**WHAT TO WORK ON:**
Look through the records below for the line with "and run it in". Return that line and each one after it up to and including the line with "The internals of", exactly.

(Beginning of DATASET CONTENT)

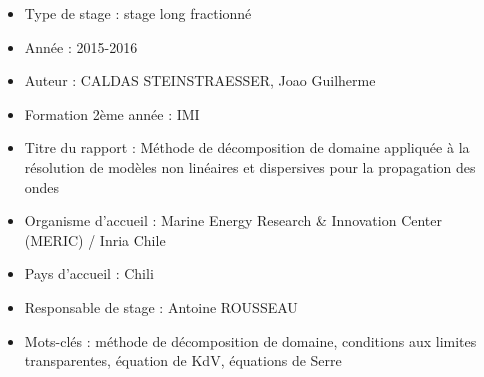 \begin{itemize}

\item Type de stage : stage long fractionné

\item Année : 2015-2016

\item Auteur : CALDAS STEINSTRAESSER, Joao Guilherme

\item Formation 2ème année : IMI

\item Titre du rapport : Méthode de décomposition de domaine appliquée à la résolution de modèles non linéaires et dispersives pour la propagation des ondes

\item Organisme d’accueil : Marine Energy Research \& Innovation Center (MERIC) / Inria Chile

\item Pays d’accueil : Chili

\item Responsable de stage : Antoine ROUSSEAU

\item Mots-clés : méthode de décomposition de domaine, conditions aux limites transparentes, équation de KdV, équations de Serre

\end{itemize}
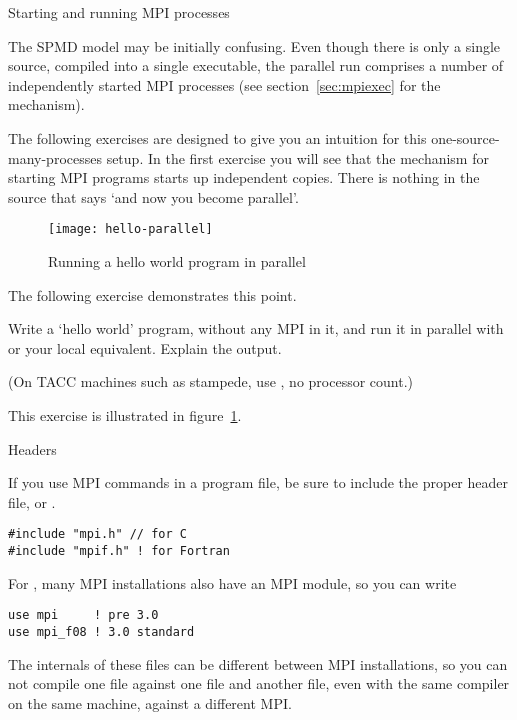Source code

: 
 {Starting and running MPI processes}
\label{sec:mpi-start}

The \ac{SPMD} model may be initially confusing. Even though there is
only a single source, compiled into a single executable,
the parallel run comprises a number of independently started MPI
processes (see section~\ref{sec:mpiexec} for the mechanism).

The following exercises are designed to give you an intuition for this
one-source-many-processes setup. In the first exercise you will see
that the mechanism for starting MPI programs starts up independent
copies. There is nothing in the source that says `and now you become parallel'.

\begin{figure}[ht]
  \texttt{[image: hello-parallel]}
  \caption{Running a hello world program in parallel}
  \label{fig:hello-parallel}
\end{figure}

The following exercise demonstrates this point.


\begin{exercise}
  \label{ex:hello1}
  Write a `hello world' program, without any MPI in it,
  and run it in parallel with  or your local equivalent. 
  Explain the output.

\begin{tacc}
    (On TACC machines such as stampede, use , no
    processor count.)
\end{tacc}

\end{exercise}

This exercise is illustrated in figure~\ref{fig:hello-parallel}.

 {Headers}

If you use MPI commands in a program file, be sure to include
the proper header file,  or .
\begin{verbatim}
#include "mpi.h" // for C
#include "mpif.h" ! for Fortran
\end{verbatim}
For , many MPI installations
also have an MPI module, so you can write
\begin{verbatim}
use mpi     ! pre 3.0
use mpi_f08 ! 3.0 standard
\end{verbatim}
The internals of these files can be different between MPI
installations, so you can not compile one file against one 
file and another file, even with the same compiler on the same machine,
against a different MPI.

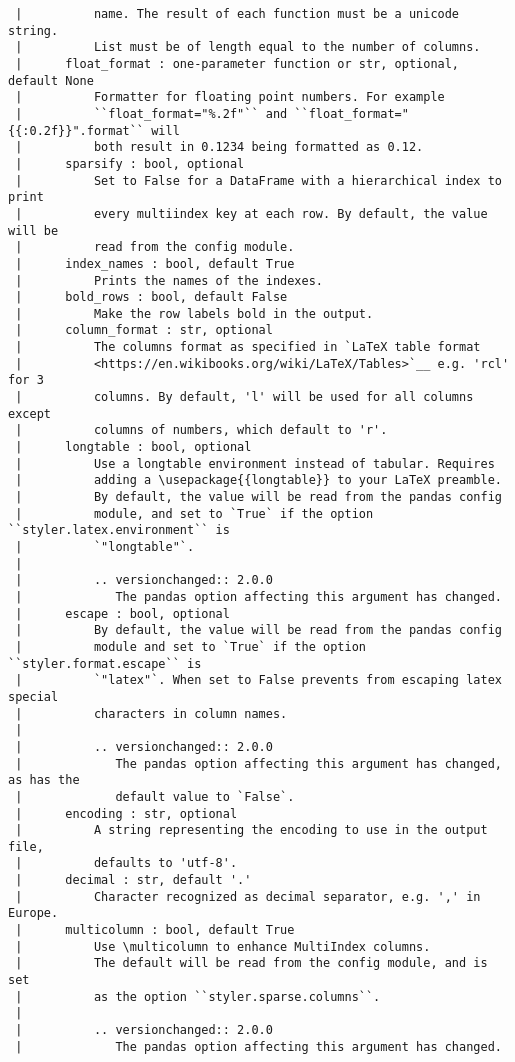 \documentclass[
  letterpaper,
  DIV=11,
  numbers=noendperiod]{scrreprt}
\begin{document}
\begin{verbatim}
 |          name. The result of each function must be a unicode string.
 |          List must be of length equal to the number of columns.
 |      float_format : one-parameter function or str, optional, default None
 |          Formatter for floating point numbers. For example
 |          ``float_format="%.2f"`` and ``float_format="{{:0.2f}}".format`` will
 |          both result in 0.1234 being formatted as 0.12.
 |      sparsify : bool, optional
 |          Set to False for a DataFrame with a hierarchical index to print
 |          every multiindex key at each row. By default, the value will be
 |          read from the config module.
 |      index_names : bool, default True
 |          Prints the names of the indexes.
 |      bold_rows : bool, default False
 |          Make the row labels bold in the output.
 |      column_format : str, optional
 |          The columns format as specified in `LaTeX table format
 |          <https://en.wikibooks.org/wiki/LaTeX/Tables>`__ e.g. 'rcl' for 3
 |          columns. By default, 'l' will be used for all columns except
 |          columns of numbers, which default to 'r'.
 |      longtable : bool, optional
 |          Use a longtable environment instead of tabular. Requires
 |          adding a \usepackage{{longtable}} to your LaTeX preamble.
 |          By default, the value will be read from the pandas config
 |          module, and set to `True` if the option ``styler.latex.environment`` is
 |          `"longtable"`.
 |      
 |          .. versionchanged:: 2.0.0
 |             The pandas option affecting this argument has changed.
 |      escape : bool, optional
 |          By default, the value will be read from the pandas config
 |          module and set to `True` if the option ``styler.format.escape`` is
 |          `"latex"`. When set to False prevents from escaping latex special
 |          characters in column names.
 |      
 |          .. versionchanged:: 2.0.0
 |             The pandas option affecting this argument has changed, as has the
 |             default value to `False`.
 |      encoding : str, optional
 |          A string representing the encoding to use in the output file,
 |          defaults to 'utf-8'.
 |      decimal : str, default '.'
 |          Character recognized as decimal separator, e.g. ',' in Europe.
 |      multicolumn : bool, default True
 |          Use \multicolumn to enhance MultiIndex columns.
 |          The default will be read from the config module, and is set
 |          as the option ``styler.sparse.columns``.
 |      
 |          .. versionchanged:: 2.0.0
 |             The pandas option affecting this argument has changed.

\end{verbatim}
\end{document}
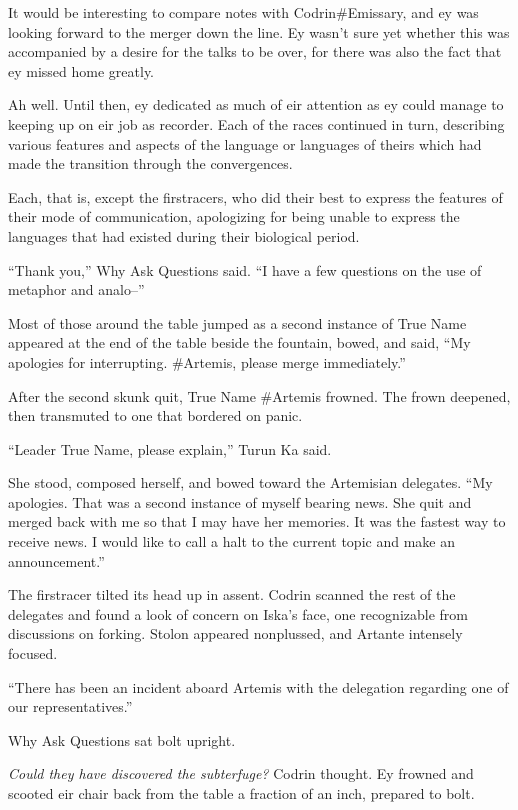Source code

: It would be interesting to compare notes with Codrin\#Emissary, and ey was looking forward to the merger down the line. Ey wasn't sure yet whether this was accompanied by a desire for the talks to be over, for there was also the fact that ey missed home greatly.

Ah well. Until then, ey dedicated as much of eir attention as ey could manage to keeping up on eir job as recorder. Each of the races continued in turn, describing various features and aspects of the language or languages of theirs which had made the transition through the convergences.

Each, that is, except the firstracers, who did their best to express the features of their mode of communication, apologizing for being unable to express the languages that had existed during their biological period.

``Thank you,'' Why Ask Questions said. ``I have a few questions on the use of metaphor and analo--''

Most of those around the table jumped as a second instance of True Name appeared at the end of the table beside the fountain, bowed, and said, ``My apologies for interrupting. \#Artemis, please merge immediately.''

After the second skunk quit, True Name \#Artemis frowned. The frown deepened, then transmuted to one that bordered on panic.

``Leader True Name, please explain,'' Turun Ka said.

She stood, composed herself, and bowed toward the Artemisian delegates. ``My apologies. That was a second instance of myself bearing news. She quit and merged back with me so that I may have her memories. It was the fastest way to receive news. I would like to call a halt to the current topic and make an announcement.''

The firstracer tilted its head up in assent. Codrin scanned the rest of the delegates and found a look of concern on Iska's face, one recognizable from discussions on forking. Stolon appeared nonplussed, and Artante intensely focused.

``There has been an incident aboard Artemis with the delegation regarding one of our representatives.''

Why Ask Questions sat bolt upright.

\emph{Could they have discovered the subterfuge?} Codrin thought. Ey frowned and scooted eir chair back from the table a fraction of an inch, prepared to bolt.

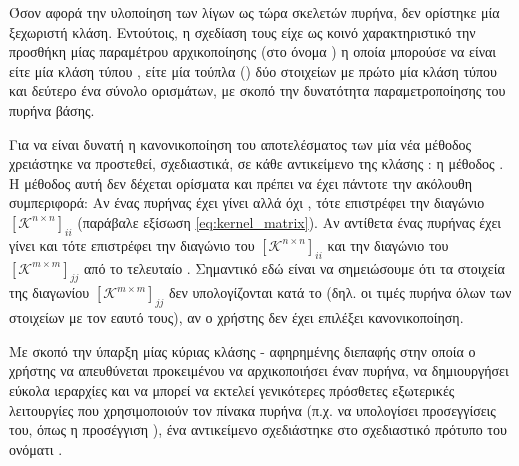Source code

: Όσον αφορά την υλοποίηση των λίγων ως τώρα σκελετών πυρήνα, δεν ορίστηκε μία ξεχωριστή κλάση.
Εντούτοις, η σχεδίαση τους είχε ως κοινό χαρακτηριστικό την προσθήκη μίας παραμέτρου αρχικοποίησης (στο όνομα ) η οποία μπορούσε να είναι είτε μία κλάση τύπου , είτε μία τούπλα () δύο στοιχείων με πρώτο μία κλάση τύπου  και δεύτερο ένα σύνολο ορισμάτων, με σκοπό την δυνατότητα παραμετροποίησης του πυρήνα βάσης.\par
Για να είναι δυνατή η κανονικοποίηση του αποτελέσματος των  μία νέα μέθοδος χρειάστηκε να προστεθεί, σχεδιαστικά, σε κάθε αντικείμενο της κλάσης : η μέθοδος .
Η μέθοδος αυτή δεν δέχεται ορίσματα και πρέπει να έχει πάντοτε την ακόλουθη συμπεριφορά:
Αν ένας πυρήνας έχει γίνει  αλλά όχι , τότε επιστρέφει την διαγώνιο $[\mathcal{K}^{n\times n}]_{ii}$ (παράβαλε εξίσωση \ref{eq:kernel_matrix}).
Αν αντίθετα ένας πυρήνας έχει γίνει  και  τότε επιστρέφει την διαγώνιο του $[\mathcal{K}^{n\times n}]_{ii}$ και την διαγώνιο του $[\mathcal{K}^{m\times m}]_{jj}$ από το τελευταίο .
Σημαντικό εδώ είναι να σημειώσουμε ότι τα στοιχεία της διαγωνίου $[\mathcal{K}^{m\times m}]_{jj}$ δεν υπολογίζονται κατά το  (δηλ. οι τιμές πυρήνα όλων των στοιχείων με τον εαυτό τους), αν ο χρήστης δεν έχει επιλέξει κανονικοποίηση.\par
Με σκοπό την ύπαρξη μίας κύριας κλάσης - αφηρημένης διεπαφής στην οποία ο χρήστης να απευθύνεται προκειμένου να αρχικοποιήσει έναν πυρήνα, να δημιουργήσει εύκολα ιεραρχίες  και να μπορεί να εκτελεί γενικότερες πρόσθετες εξωτερικές λειτουργίες που χρησιμοποιούν τον πίνακα πυρήνα (π.χ. να υπολογίσει προσεγγίσεις του, όπως η προσέγγιση ), ένα αντικείμενο σχεδιάστηκε στο σχεδιαστικό πρότυπο του  ονόματι \texttt{}.
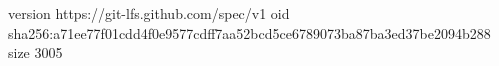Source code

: version https://git-lfs.github.com/spec/v1
oid sha256:a71ee77f01cdd4f0e9577cdff7aa52bcd5ce6789073ba87ba3ed37be2094b288
size 3005
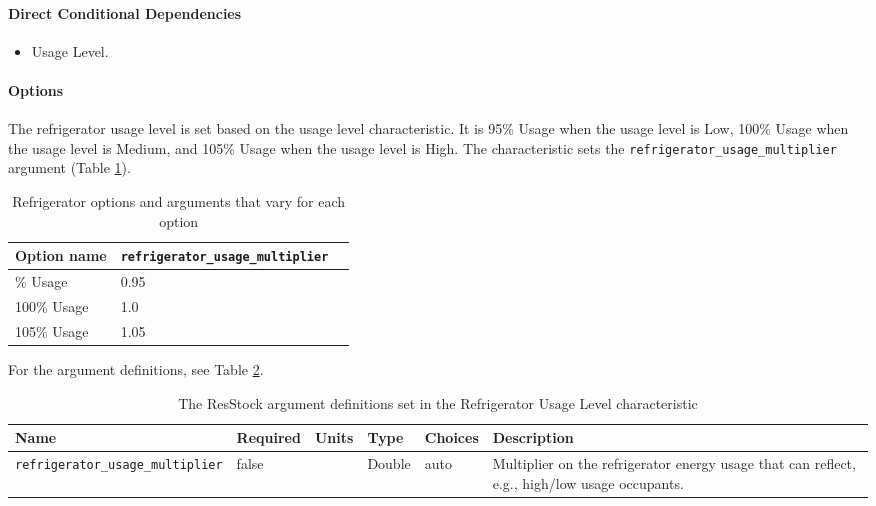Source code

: \paragraph{Direct Conditional Dependencies}
\begin{itemize}
    \item Usage Level.
\end{itemize}

\paragraph{Options}
The refrigerator usage level is set based on the usage level characteristic. It is 95\% Usage when the usage level is Low, 100\% Usage when the usage level is Medium, and 105\% Usage when the usage level is High. The characteristic sets the \texttt{refrigerator\_usage\_multiplier} argument (Table \ref{table:hc_opt_ref_use}).

\begin{longtable}[]{ |p{}|p{4cm}|p{4cm}| }
\caption{Refrigerator options and arguments that vary for each option} \label{table:hc_opt_ref_use} \\
\toprule\noalign{}
Option name &
\texttt{refrigerator\_usage\_multiplier} \\
\midrule\noalign{}
\endhead
\bottomrule\noalign{}
\endlastfoot
95\% Usage & 0.95 \\
100\% Usage & 1.0 \\
105\% Usage & 1.05 \\
\end{longtable}

For the argument definitions, see Table \ref{table:hc_arg_def_refrigerator_usage_level}. %
\begin{longtable}[]{ |p{}|p{1.5cm}|p{1cm}|p{1.1cm}|p{1.4cm}|p{6cm}| }
\caption{The ResStock argument definitions set in the Refrigerator Usage Level characteristic} \label{table:hc_arg_def_refrigerator_usage_level}\\
\toprule\noalign{}
Name & Required & Units & Type & Choices & Description \\
\midrule\noalign{}
\endhead
\bottomrule\noalign{}
\endlastfoot
\texttt{refrigerator\_usage\_multiplier} & false & & Double & auto &
Multiplier on the refrigerator energy usage that can reflect, e.g.,
high/low usage occupants.  \\
\end{longtable}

(End of DATASET CONTENT)

**ANSWER FOR THIS EXERCISE:**
  and run it in parallel with  or your local equivalent. 
  Explain the output.

\begin{tacc}
    (On TACC machines such as stampede, use , no
    processor count.)
\end{tacc}

\end{exercise}

This exercise is illustrated in figure~\ref{fig:hello-parallel}.

 {Headers}

If you use MPI commands in a program file, be sure to include
the proper header file,  or .
\begin{verbatim}
#include "mpi.h" // for C
#include "mpif.h" ! for Fortran
\end{verbatim}
For , many MPI installations
also have an MPI module, so you can write
\begin{verbatim}
use mpi     ! pre 3.0
use mpi_f08 ! 3.0 standard
\end{verbatim}
The internals of these files can be different between MPI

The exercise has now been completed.